It is time, in the Australian economy, to reform the visa system to stop the exploitation we've seen with 7/11. To make sure when people come to this country their experience of coming here is not an unfortunate experience. It is time to make sure we start addressing the issue of over a million underemployed Australians as well as 750,000-plus unemployed Australians. It's time also, whilst we will always have guest workers in this country and our skilled and our temporary migrant worker visa system is an integral part of our economic make-up, it's time to make sure we're ensuring Australians get opportunities which should be rightfully theirs in terms of work in this country.

I'm going to ask my Shadow Spokesperson for Employment Relations, Brendan O'Connor, to talk further about the major reforms we're announcing to our visa system because of the major changes our economy is undergoing.

BRENDAN O’CONNOR, SHADOW MINISTER FOR EMPLOYMENT AND WORKPLACE RELATIONS: Thanks, Bill. Thanks very much. As Bill has outlined, we know temporary skills visas are important for our economy. We know there are occasions on which employers are required to look overseas for work, for skills, to ensure we can actually make sure we have sufficient skills and labour for our labour market. However, over time we've seen exploitation of these workers. Over time we've seen employers choose to go overseas and look for labour and look for skills without looking locally.

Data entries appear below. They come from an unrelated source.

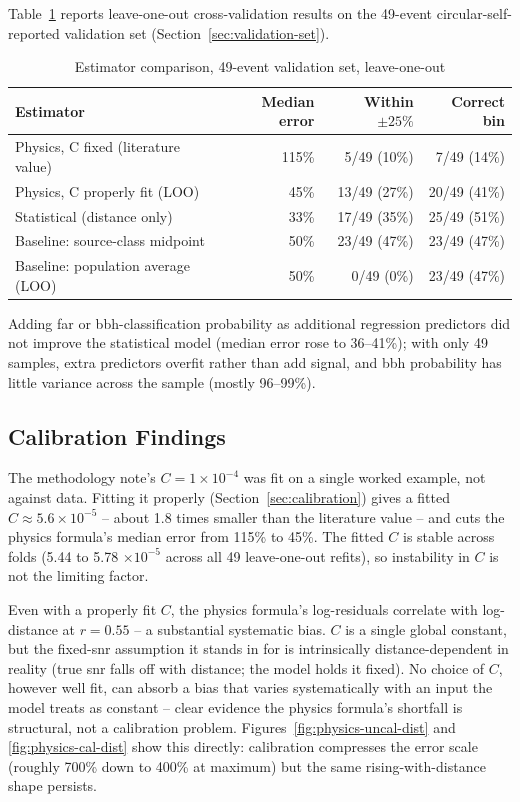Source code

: Table~\ref{tab:results} reports leave-one-out cross-validation results on the 49-event circular-self-reported validation set (Section~\ref{sec:validation-set}).

\begin{table}[H]
\centering
\caption{Estimator comparison, 49-event validation set, leave-one-out}
\label{tab:results}
\begin{tabular}{@{}lrrr@{}}
\toprule
Estimator & Median error & Within $\pm25\%$ & Correct bin \\
\midrule
Physics, C fixed (literature value) & 115\% & 5/49 (10\%) & 7/49 (14\%) \\
Physics, C properly fit (LOO) & 45\% & 13/49 (27\%) & 20/49 (41\%) \\
Statistical (distance only) & 33\% & 17/49 (35\%) & 25/49 (51\%) \\
Baseline: source-class midpoint & 50\% & 23/49 (47\%) & 23/49 (47\%) \\
Baseline: population average (LOO) & 50\% & 0/49 (0\%) & 23/49 (47\%) \\
\bottomrule
\end{tabular}
\end{table}

Adding \gls{far} or \gls{bbh}-classification probability as additional regression predictors did not improve the statistical model (median error rose to 36--41\%); with only 49 samples, extra predictors overfit rather than add signal, and \gls{bbh} probability has little variance across the sample (mostly 96--99\%).

\subsection{Calibration Findings}

The methodology note's $C = 1\times10^{-4}$ was fit on a single worked example, not against data. Fitting it properly (Section~\ref{sec:calibration}) gives a fitted $C \approx 5.6\times10^{-5}$ -- about 1.8 times smaller than the literature value -- and cuts the physics formula's median error from 115\% to 45\%. The fitted $C$ is stable across folds (5.44 to 5.78 $\times10^{-5}$ across all 49 leave-one-out refits), so instability in $C$ is not the limiting factor.

Even with a properly fit $C$, the physics formula's log-residuals correlate with log-distance at $r = 0.55$ -- a substantial systematic bias. $C$ is a single global constant, but the fixed-\gls{snr} assumption it stands in for is intrinsically distance-dependent in reality (true \gls{snr} falls off with distance; the model holds it fixed). No choice of $C$, however well fit, can absorb a bias that varies systematically with an input the model treats as constant -- clear evidence the physics formula's shortfall is structural, not a calibration problem. Figures~\ref{fig:physics-uncal-dist} and \ref{fig:physics-cal-dist} show this directly: calibration compresses the error scale (roughly 700\% down to 400\% at maximum) but the same rising-with-distance shape persists.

Labor believes you need to look locally before you go overseas. Labor believes you must ensure the 730,000 unemployed Australians get a chance of work before you look overseas. For that reason, we're going to prohibit the advertising of work in the skilled visa area overseas, before employers demonstrate they have looked locally. We are going to ensure we properly utilise and implement the student visa and holiday-maker visa, very important visas for this country and very important for certain sectors of our labour market. We're going to examine the use of that. 

Too often we've seen exploitation. Bill touched upon the 7/11 example. Do you know the 7/11 example, it would now seem there is at least $100 million underpaid to workers. Predominantly those that are on temporary visas. They were too frightened to speak up. They didn't know where to go. They were not organised, they were not in a position to say ‘this is unfair’. It went on too long. We have to ensure we do not allow the exploitation of these visa applicants. We have to ensure workers in Australia get the first opportunity to fill vacancies.

Under the Abbott-Turnbull Government we've seen an increase in unemployment. We have to ensure employers who do the right thing are not undermined by employers who do the wrong thing. These changes ensuring every job is advertised for at least four weeks before they seek an application to go overseas. Ensuring locals get an opportunity to be employed before an employer goes overseas is absolutely vital. We have many Australians going overseas and obviously seeking work and they gain work. We also know when we have people visiting here, backpackers, they work here and that's important for our economy. Often they spent most of the money they earn in this country. It's a very important bilateral or multilateral arrangement we have with countries.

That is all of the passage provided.